Though not intentional, our study was conducted in the midst of a historic political event: the election and inauguration of President Donald Trump. This is important as President Trump has taken several measures to deport undocumented Latina/o immigrants. Although we did not know the documentation status of our participations, almost all had immigrant parents. Thus, many participant families may have been at risk of deportation. H2: We hypothesized that being prompted to reflect on family obligation would increase attentional disruption for students participating in the experiment after, compared with before the election and inauguration. We did not expect any differences pre- and post-Trump for the other conditions because we reasoned being prompted to reflect on family obligations would make family situations more salient, such as concern about the possibility of family deportations.
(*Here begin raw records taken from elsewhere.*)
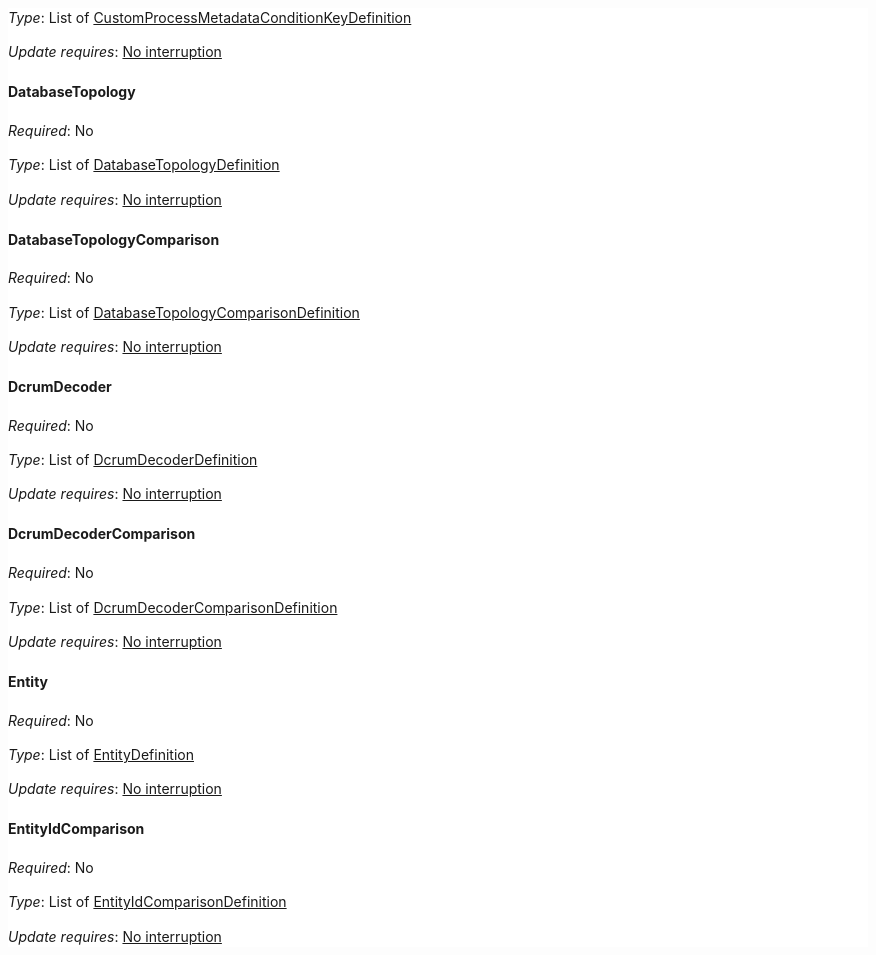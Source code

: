 _Type_: List of <a href="customprocessmetadataconditionkeydefinition.md">CustomProcessMetadataConditionKeyDefinition</a>

_Update requires_: [No interruption](https://docs.aws.amazon.com/AWSCloudFormation/latest/UserGuide/using-cfn-updating-stacks-update-behaviors.html#update-no-interrupt)

#### DatabaseTopology

_Required_: No

_Type_: List of <a href="databasetopologydefinition.md">DatabaseTopologyDefinition</a>

_Update requires_: [No interruption](https://docs.aws.amazon.com/AWSCloudFormation/latest/UserGuide/using-cfn-updating-stacks-update-behaviors.html#update-no-interrupt)

#### DatabaseTopologyComparison

_Required_: No

_Type_: List of <a href="databasetopologycomparisondefinition.md">DatabaseTopologyComparisonDefinition</a>

_Update requires_: [No interruption](https://docs.aws.amazon.com/AWSCloudFormation/latest/UserGuide/using-cfn-updating-stacks-update-behaviors.html#update-no-interrupt)

#### DcrumDecoder

_Required_: No

_Type_: List of <a href="dcrumdecoderdefinition.md">DcrumDecoderDefinition</a>

_Update requires_: [No interruption](https://docs.aws.amazon.com/AWSCloudFormation/latest/UserGuide/using-cfn-updating-stacks-update-behaviors.html#update-no-interrupt)

#### DcrumDecoderComparison

_Required_: No

_Type_: List of <a href="dcrumdecodercomparisondefinition.md">DcrumDecoderComparisonDefinition</a>

_Update requires_: [No interruption](https://docs.aws.amazon.com/AWSCloudFormation/latest/UserGuide/using-cfn-updating-stacks-update-behaviors.html#update-no-interrupt)

#### Entity

_Required_: No

_Type_: List of <a href="entitydefinition.md">EntityDefinition</a>

_Update requires_: [No interruption](https://docs.aws.amazon.com/AWSCloudFormation/latest/UserGuide/using-cfn-updating-stacks-update-behaviors.html#update-no-interrupt)

#### EntityIdComparison

_Required_: No

_Type_: List of <a href="entityidcomparisondefinition.md">EntityIdComparisonDefinition</a>

_Update requires_: [No interruption](https://docs.aws.amazon.com/AWSCloudFormation/latest/UserGuide/using-cfn-updating-stacks-update-behaviors.html#update-no-interrupt)
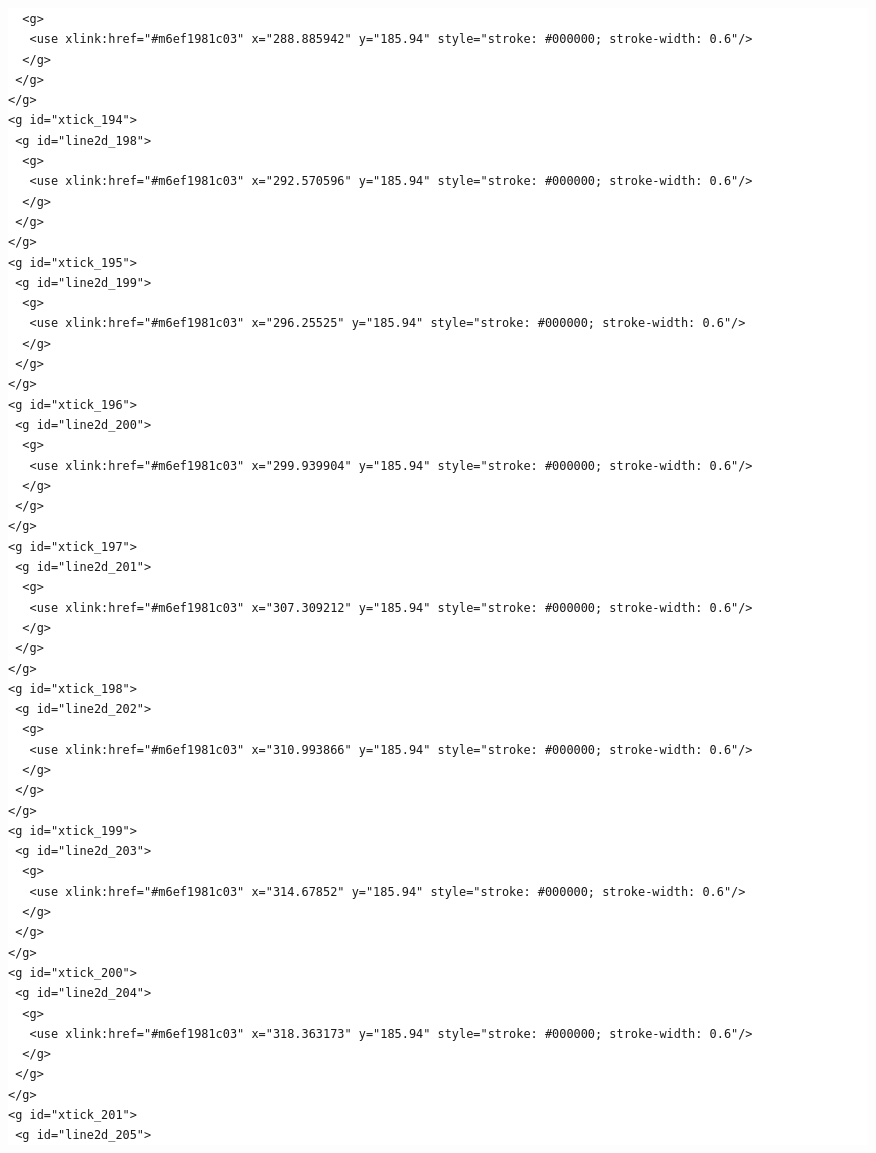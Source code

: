       <g>
       <use xlink:href="#m6ef1981c03" x="288.885942" y="185.94" style="stroke: #000000; stroke-width: 0.6"/>
      </g>
     </g>
    </g>
    <g id="xtick_194">
     <g id="line2d_198">
      <g>
       <use xlink:href="#m6ef1981c03" x="292.570596" y="185.94" style="stroke: #000000; stroke-width: 0.6"/>
      </g>
     </g>
    </g>
    <g id="xtick_195">
     <g id="line2d_199">
      <g>
       <use xlink:href="#m6ef1981c03" x="296.25525" y="185.94" style="stroke: #000000; stroke-width: 0.6"/>
      </g>
     </g>
    </g>
    <g id="xtick_196">
     <g id="line2d_200">
      <g>
       <use xlink:href="#m6ef1981c03" x="299.939904" y="185.94" style="stroke: #000000; stroke-width: 0.6"/>
      </g>
     </g>
    </g>
    <g id="xtick_197">
     <g id="line2d_201">
      <g>
       <use xlink:href="#m6ef1981c03" x="307.309212" y="185.94" style="stroke: #000000; stroke-width: 0.6"/>
      </g>
     </g>
    </g>
    <g id="xtick_198">
     <g id="line2d_202">
      <g>
       <use xlink:href="#m6ef1981c03" x="310.993866" y="185.94" style="stroke: #000000; stroke-width: 0.6"/>
      </g>
     </g>
    </g>
    <g id="xtick_199">
     <g id="line2d_203">
      <g>
       <use xlink:href="#m6ef1981c03" x="314.67852" y="185.94" style="stroke: #000000; stroke-width: 0.6"/>
      </g>
     </g>
    </g>
    <g id="xtick_200">
     <g id="line2d_204">
      <g>
       <use xlink:href="#m6ef1981c03" x="318.363173" y="185.94" style="stroke: #000000; stroke-width: 0.6"/>
      </g>
     </g>
    </g>
    <g id="xtick_201">
     <g id="line2d_205">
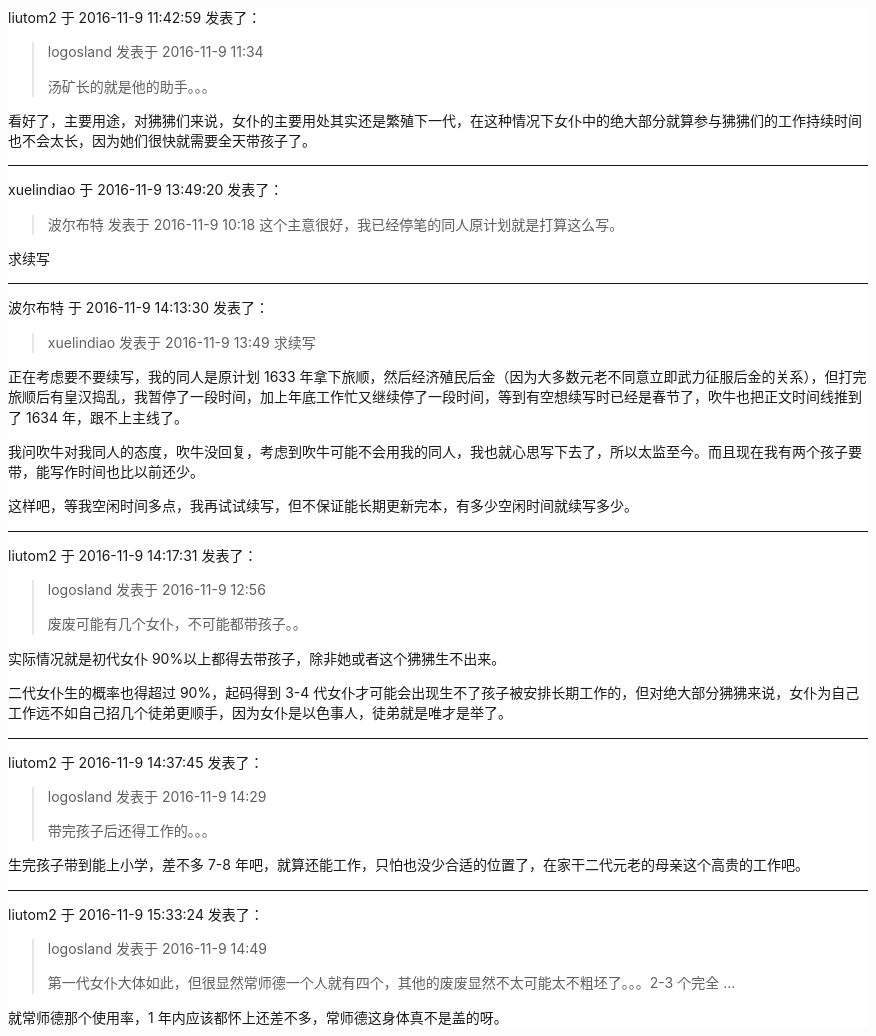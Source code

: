 liutom2 于 2016-11-9 11:42:59 发表了：

> logosland 发表于 2016-11-9 11:34
>
> 汤矿长的就是他的助手。。。

看好了，主要用途，对狒狒们来说，女仆的主要用处其实还是繁殖下一代，在这种情况下女仆中的绝大部分就算参与狒狒们的工作持续时间也不会太长，因为她们很快就需要全天带孩子了。

---

xuelindiao 于 2016-11-9 13:49:20 发表了：

> 波尔布特 发表于 2016-11-9 10:18 这个主意很好，我已经停笔的同人原计划就是打算这么写。

求续写

---

波尔布特 于 2016-11-9 14:13:30 发表了：

> xuelindiao 发表于 2016-11-9 13:49 求续写

正在考虑要不要续写，我的同人是原计划 1633 年拿下旅顺，然后经济殖民后金（因为大多数元老不同意立即武力征服后金的关系），但打完旅顺后有皇汉捣乱，我暂停了一段时间，加上年底工作忙又继续停了一段时间，等到有空想续写时已经是春节了，吹牛也把正文时间线推到了 1634 年，跟不上主线了。

我问吹牛对我同人的态度，吹牛没回复，考虑到吹牛可能不会用我的同人，我也就心思写下去了，所以太监至今。而且现在我有两个孩子要带，能写作时间也比以前还少。

这样吧，等我空闲时间多点，我再试试续写，但不保证能长期更新完本，有多少空闲时间就续写多少。

---

liutom2 于 2016-11-9 14:17:31 发表了：

> logosland 发表于 2016-11-9 12:56
>
> 废废可能有几个女仆，不可能都带孩子。。

实际情况就是初代女仆 90%以上都得去带孩子，除非她或者这个狒狒生不出来。

二代女仆生的概率也得超过 90%，起码得到 3-4 代女仆才可能会出现生不了孩子被安排长期工作的，但对绝大部分狒狒来说，女仆为自己工作远不如自己招几个徒弟更顺手，因为女仆是以色事人，徒弟就是唯才是举了。

---

liutom2 于 2016-11-9 14:37:45 发表了：

> logosland 发表于 2016-11-9 14:29
>
> 带完孩子后还得工作的。。。

生完孩子带到能上小学，差不多 7-8 年吧，就算还能工作，只怕也没少合适的位置了，在家干二代元老的母亲这个高贵的工作吧。

---

liutom2 于 2016-11-9 15:33:24 发表了：

> logosland 发表于 2016-11-9 14:49
>
> 第一代女仆大体如此，但很显然常师德一个人就有四个，其他的废废显然不太可能太不粗坯了。。。2-3 个完全 ...

就常师德那个使用率，1 年内应该都怀上还差不多，常师德这身体真不是盖的呀。
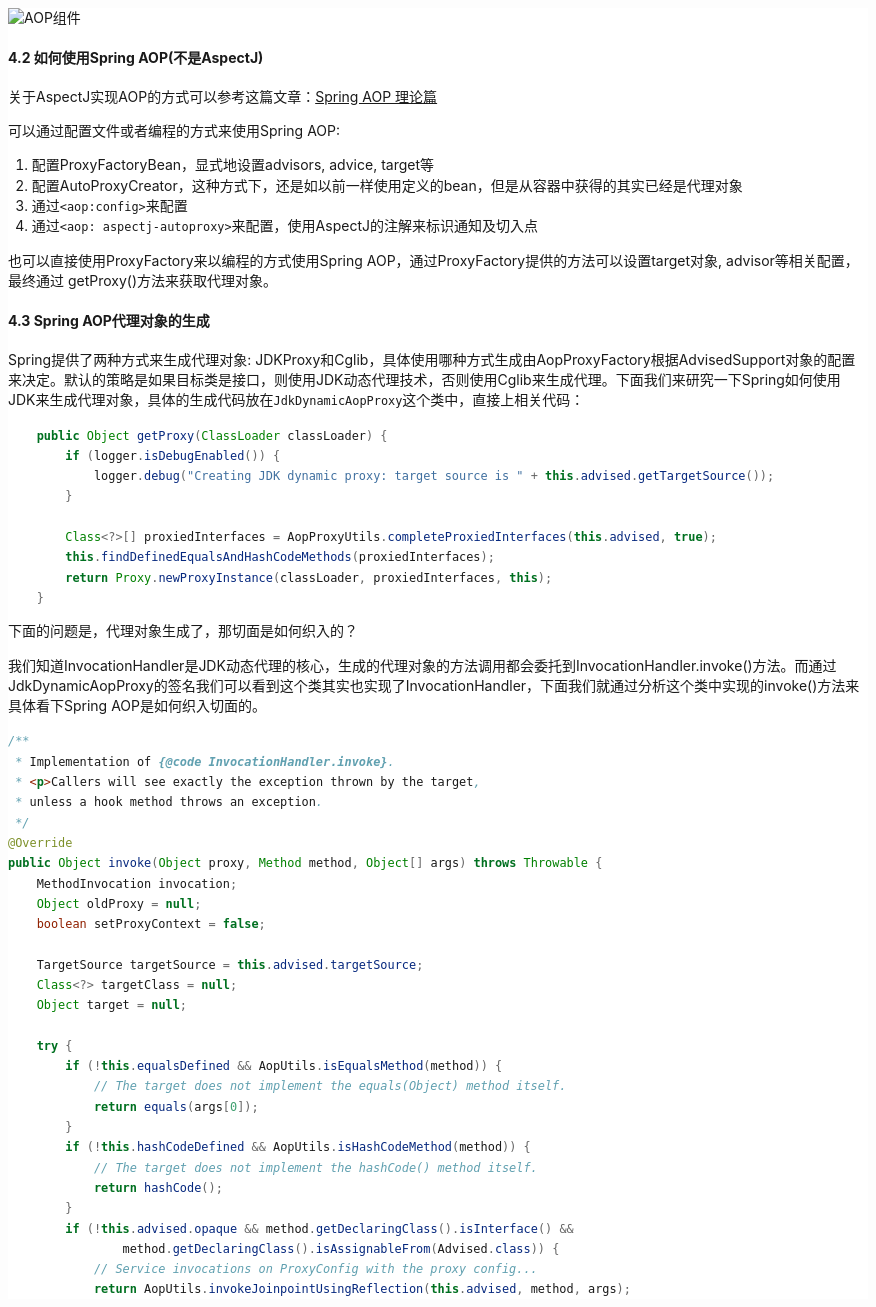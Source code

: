 ![AOP组件](https://tva2.sinaimg.com/large/005CDUpdgy1g8e9tkq1idj31pa1d6k7j.jpg)

#### 4.2 如何使用Spring AOP(不是AspectJ)

关于AspectJ实现AOP的方式可以参考这篇文章：[Spring AOP 理论篇 ](https://www.cnblogs.com/kaleidoscope/p/9524698.html)

可以通过配置文件或者编程的方式来使用Spring AOP:
1.  配置ProxyFactoryBean，显式地设置advisors, advice, target等
2.  配置AutoProxyCreator，这种方式下，还是如以前一样使用定义的bean，但是从容器中获得的其实已经是代理对象
3.  通过`<aop:config>`来配置
4.  通过`<aop: aspectj-autoproxy>`来配置，使用AspectJ的注解来标识通知及切入点

也可以直接使用ProxyFactory来以编程的方式使用Spring AOP，通过ProxyFactory提供的方法可以设置target对象, advisor等相关配置，最终通过 getProxy()方法来获取代理对象。

#### 4.3 Spring AOP代理对象的生成

Spring提供了两种方式来生成代理对象: JDKProxy和Cglib，具体使用哪种方式生成由AopProxyFactory根据AdvisedSupport对象的配置来决定。默认的策略是如果目标类是接口，则使用JDK动态代理技术，否则使用Cglib来生成代理。下面我们来研究一下Spring如何使用JDK来生成代理对象，具体的生成代码放在`JdkDynamicAopProxy`这个类中，直接上相关代码：

```java
    public Object getProxy(ClassLoader classLoader) {
        if (logger.isDebugEnabled()) {
            logger.debug("Creating JDK dynamic proxy: target source is " + this.advised.getTargetSource());
        }

        Class<?>[] proxiedInterfaces = AopProxyUtils.completeProxiedInterfaces(this.advised, true);
        this.findDefinedEqualsAndHashCodeMethods(proxiedInterfaces);
        return Proxy.newProxyInstance(classLoader, proxiedInterfaces, this);
    }
```
下面的问题是，代理对象生成了，那切面是如何织入的？

我们知道InvocationHandler是JDK动态代理的核心，生成的代理对象的方法调用都会委托到InvocationHandler.invoke()方法。而通过JdkDynamicAopProxy的签名我们可以看到这个类其实也实现了InvocationHandler，下面我们就通过分析这个类中实现的invoke()方法来具体看下Spring AOP是如何织入切面的。

```java
/**
 * Implementation of {@code InvocationHandler.invoke}.
 * <p>Callers will see exactly the exception thrown by the target,
 * unless a hook method throws an exception.
 */
@Override
public Object invoke(Object proxy, Method method, Object[] args) throws Throwable {
    MethodInvocation invocation;
    Object oldProxy = null;
    boolean setProxyContext = false;
 
    TargetSource targetSource = this.advised.targetSource;
    Class<?> targetClass = null;
    Object target = null;
 
    try {
        if (!this.equalsDefined && AopUtils.isEqualsMethod(method)) {
            // The target does not implement the equals(Object) method itself.
            return equals(args[0]);
        }
        if (!this.hashCodeDefined && AopUtils.isHashCodeMethod(method)) {
            // The target does not implement the hashCode() method itself.
            return hashCode();
        }
        if (!this.advised.opaque && method.getDeclaringClass().isInterface() &&
                method.getDeclaringClass().isAssignableFrom(Advised.class)) {
            // Service invocations on ProxyConfig with the proxy config...
            return AopUtils.invokeJoinpointUsingReflection(this.advised, method, args);
```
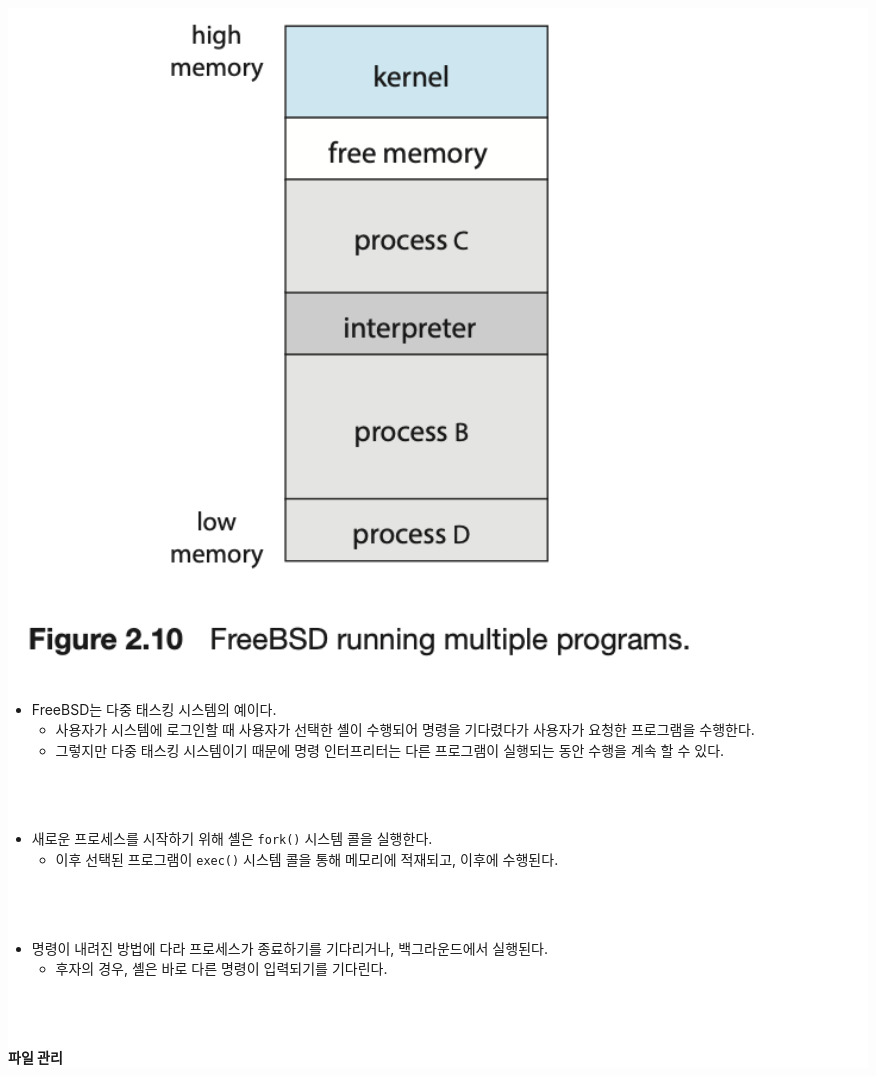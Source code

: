 <img src="https://github.com/2dongyeop/TIL/blob/main/OS/image/FreeBSD.png" width = 700/>

<br/>

<br/>

- FreeBSD는 다중 태스킹 시스템의 예이다.
    - 사용자가 시스템에 로그인할 때 사용자가 선택한 셸이 수행되어 명령을 기다렸다가 사용자가 요청한 프로그램을 수행한다.
    - 그렇지만 다중 태스킹 시스템이기 때문에 명령 인터프리터는 다른 프로그램이  실행되는 동안 수행을 계속 할 수 있다.

<br/>

<br/>

- 새로운 프로세스를 시작하기 위해 셸은 `fork()` 시스템 콜을 실행한다.
    - 이후 선택된 프로그램이 `exec()` 시스템 콜을 통해 메모리에 적재되고, 이후에 수행된다.

<br/>

<br/>

- 명령이 내려진 방법에 다라 프로세스가 종료하기를 기다리거나, 백그라운드에서 실행된다.
    - 후자의 경우, 셸은 바로 다른 명령이 입력되기를 기다린다.

<br/>

<br/>

**파일 관리**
One-hundred-and-sixty-one Latina/o first-generation college students at UCLA participated in our study. During an in-person session, participants responded in writing to one of four prompts (Tables 1 & 2), and thereafter, engaged in an attentional control task on a laptop computer. Attentional control served as our dependent measure and was defined as the percentage of errors that participants made on a Stroop task. Block randomization was used to randomly assign participants to the experimental conditions.
Though H1a was not supported, H1b and H3 were. Results revealed a significant interaction between distance and condition, F(1, 145) = 2.93, p = .036. Two separate one-way ANOVAs revealed that the effect of condition was significant for students living close to their parent’s home, F(3, 79) = 3.20, p = .028, but not those living far. Planned contrasts revealed that for students living close to home (less than 50 miles away), home-school conflict produced more attentional disruption than the academic and control conditions (p = .013 and .022, respectively). Results also revealed a significant pre- and post-Trump difference whereby students in the family obligation condition exhibited significantly more attentional disruption if they participated in our study after the presidential election and inauguration than before, t(39) = 1.82, p = .038. There were no pre- and post-Trump differences in the other conditions.
Our results reaffirm the need to create interventions that aid Latina/o first-generation college students in harmonizing their home and school cultures and negotiating their fears, now that Donald Trump is President.